Ok, so that may not sound like a fun time at the theater, however, it is terrific. It is staged in the round, so it feels like an intimate performance, one that makes you a part of the family on stage. The play describes the arc of Alison’s life from childhood, to college student, to middle-aged cartoonist who lives in Vermont. And three different women play Alison in the various stages of her life.
Alison the child lives in an old mansion, plays with her brothers in the funeral home’s coffins and can’t abide all those things girls are supposed to like, such as frilly dresses. Since she grew up to be a cartoonist, the adult Alison in the play often begins speaking by saying “caption”. “Caption,” she says, sitting in her studio remembering her childhood:
Dad and I both grew up in the same small Pennsylvania town. And he was gay, and I was gay, and he killed himself, and I became a lesbian cartoonist.
That’s your plot summary right there. That, and the question of what Alison might do about the pain she sees in her parents, or about the pain they cause her as she assumes her identity as a lesbian. She sees that coming out as a freshman in college coincided with the end of her father’s life. She returns home to learn of her mother’s realization that mom had wasted her life in a lie. And yet, you have a sense here of a family that will just keep going, as families always have to do. That there is really no going back.
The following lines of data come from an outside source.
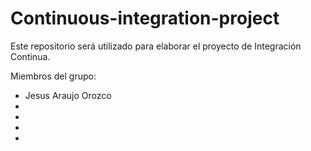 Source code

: # Continuous-integration-project
Este repositorio será utilizado para elaborar el proyecto de Integración Continua.

Miembros del grupo:
- Jesus Araujo Orozco
- 
-
-
-
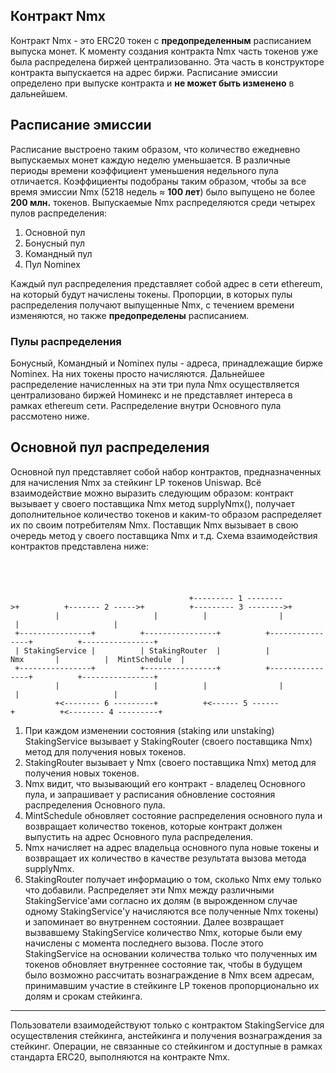 ## Контракт Nmx
Контракт Nmx - это ERC20 токен с **предопределенным** расписанием выпуска монет. К моменту создания контракта Nmx часть токенов уже была распределена биржей централизованно. Эта часть в конструкторе контракта выпускается на адрес биржи.
Расписание эмиссии определено при выпуске контракта и **не может быть изменено** в дальнейшем.

## Расписание эмиссии
Расписание выстроено таким образом, что количество ежедневно выпускаемых монет каждую неделю уменьшается. В различные периоды времени коэффициент уменьшения недельного пула отличается. Коэффициенты подобраны таким образом, чтобы за все время эмиссии Nmx (5218 недель ≈ **100 лет**) было выпущено не более **200 млн.** токенов. 
Выпускаемые Nmx распределяются среди четырех пулов распределения:
1. Основной пул
2. Бонусный пул
3. Командный пул
4. Пул Nominex

Каждый пул распределения представляет собой адрес в сети ethereum, на который будут начислены токены. Пропорции, в которых пулы распределения получают выпущенные Nmx, с течением времени изменяются, но также **предопределены** расписанием.

### Пулы распределения
Бонусный, Командный и Nominex пулы - адреса, принадлежащие бирже Nominex. На них токены просто начисляются. Дальнейшее распределение начисленных на эти три пула Nmx осуществляется централизовано биржей Номинекс и не представляет интереса в рамках ethereum сети. Распределение внутри Основного пула рассмотено ниже.

## Основной пул распределения
Основной пул представляет собой набор контрактов, предназначенных для начисления Nmx за стейкинг LP токенов Uniswap. Всё взаимодействие можно выразить следующим образом: контракт вызывает у своего поставщика Nmx метод supplyNmx(), получает дополнительное количество токенов и каким-то образом распределяет их по своим потребителям Nmx. Поставщик Nmx вызывает в свою очередь метод у своего поставщика Nmx и т.д. Схема взаимодействия контрактов представлена ниже:

                                                                                                                           
`          +--------- 1 -------->+          +------- 2 ----->+          +--------- 3 -------->+`  
`          |                     |          |                |          |                     |`  
` +----------------+          +----------------+          +----------------+          +----------------+`  
` | StakingService |          | StakingRouter  |          |      Nmx       |          |  MintSchedule  |`  
` +----------------+          +----------------+          +----------------+          +----------------+`  
`          |                     |          |                |          |                     |`  
`          +<-------- 6 ---------+          +<------ 5 ------+          +<-------- 4 ---------+`  


1. При каждом изменении состояния (staking или unstaking) StakingService вызывает у StakingRouter (своего поставщика Nmx) метод для получения новых токенов.
2. StakingRouter вызывает у Nmx (своего поставщика Nmx) метод для получения новых токенов.
3. Nmx видит, что вызывающий его контракт - владелец Основного пула, и запрашивает у расписания обновление состояния распределения Основного пула.
4. MintSchedule обновляет состояние распределения основного пула и возвращает количество токенов, которые контракт должен выпустить на адрес Основного пула распределения.
5. Nmx начисляет на адрес владельца основного пула новые токены и возвращает их количество в качестве результата вызова метода supplyNmx.
6. StakingRouter получает информацию о том, сколько Nmx ему только что добавили. Распределяет эти Nmx между различными StakingService'ами согласно их долям (в вырожденном случае одному StakingService'у начисляются все полученные Nmx токены) и запоминает во внутреннем состоянии. Далее возвращает вызвавшему StakingService количество Nmx, которые были ему начислены с момента последнего вызова. После этого StakingService на основании количества только что полученных им токенов обновляет внутреннее состояние так, чтобы в будущем было возможно рассчитать вознаграждение в Nmx всем адресам, принимавшим участие в стейкинге LP токенов пропорционально их долям и срокам стейкинга.

---

Пользователи взаимодействуют только с контрактом StakingService для осуществления стейкинга, анстейкинга и получения вознаграждения за стейкинг. Операции, не связанные со стейкингом и доступные в рамках стандарта ERC20, выполняются на контракте Nmx.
Kids have a way of forgetting as they are growing up, that their parents are simultaneously growing old. Their beginnings are their parents’ middles and endings. The play’s universality comes from its awareness of how we never fully know those closest to us, and of the undercurrent of grown-up secrets, intuited by children, that exists to some degree in every family. As “Fun Home” makes all too clear, parents, kids and their mutual happiness (or misery) are inextricably linked.
Maybe there is a moment when a child suddenly sees through the parents they love. Maybe it happens slowly over time. Whenever it happened to you, that progression from simple love to a fuller realization of the people your parents are, may not be so nice to contemplate, but “Fun Home” helps you get there. It forces you to visit your own past, and to think about your own children, whom you know get to make their own lives, and have their own fun, away from you.
No wonder the audience sprang from its seats at the ending, and at the start of seeing their own families in clear relief.
Here are three songs from “Fun Home” to help you get going this morning. First, “Ring of Keys” is about coming to an awareness of the sexual future that awaits the young Alison. Young Alison recognizes herself reflected in the body of a woman unlike any she has ever seen before:
For those who read the Wrongologist in email you can see the video here.
Second, in “I’m Changing My Major to Joan”, the college freshman Alison sings after her first sexual experience with a schoolmate, Joan:
https://www.youtube.com/watch?v=OAyN13HLSMs
For those who read the Wrongologist in email you can see the video here.
Finally, in “Telephone Lines”, the older Alison tries to find a way to talk to her father about their sexual identities, but fails, like many kids (and their dads) do when awkwardness overtakes the moment:
For those who read the Wrongologist in email you can see the video here.
If you can get to the Circle in the Square Theater, do it.
Most of us (my guess anyway) think our parents are crazy and our families a mess as we grow out of childhood. So it was with relief for me that my son, as he reached adulthood didn’t completely disown us. Now we are fairly close and even do things together. Nothing suggests we were ever perfect, but we were ok. He’s now 37 and has a good job. Maybe that’s all we get out of this.
@ Terry: The play caused 3 of the 4 of us to reflect on our fathers, to talk about how they could/can be so difficult to talk to after we became adults. Like you, I have worked very hard to be available to my kids, all of whom are adults now. Try to have lunch one-on-one with them at least once a quarter. Still, it isn’t easy to go deep very often with any of them.
Wrongo,
As I read this I took a moment to think about the relationship my father and I had. He was a god like figure to me as a child. A cross to bare when I was a teen and one of my best friends when I became an adult.
It took some time for me to realize that he had walked the same path that I was/am on and that he was just a fallible as me.
I take every moment I can with my sons because I know how much I miss having them with my own father.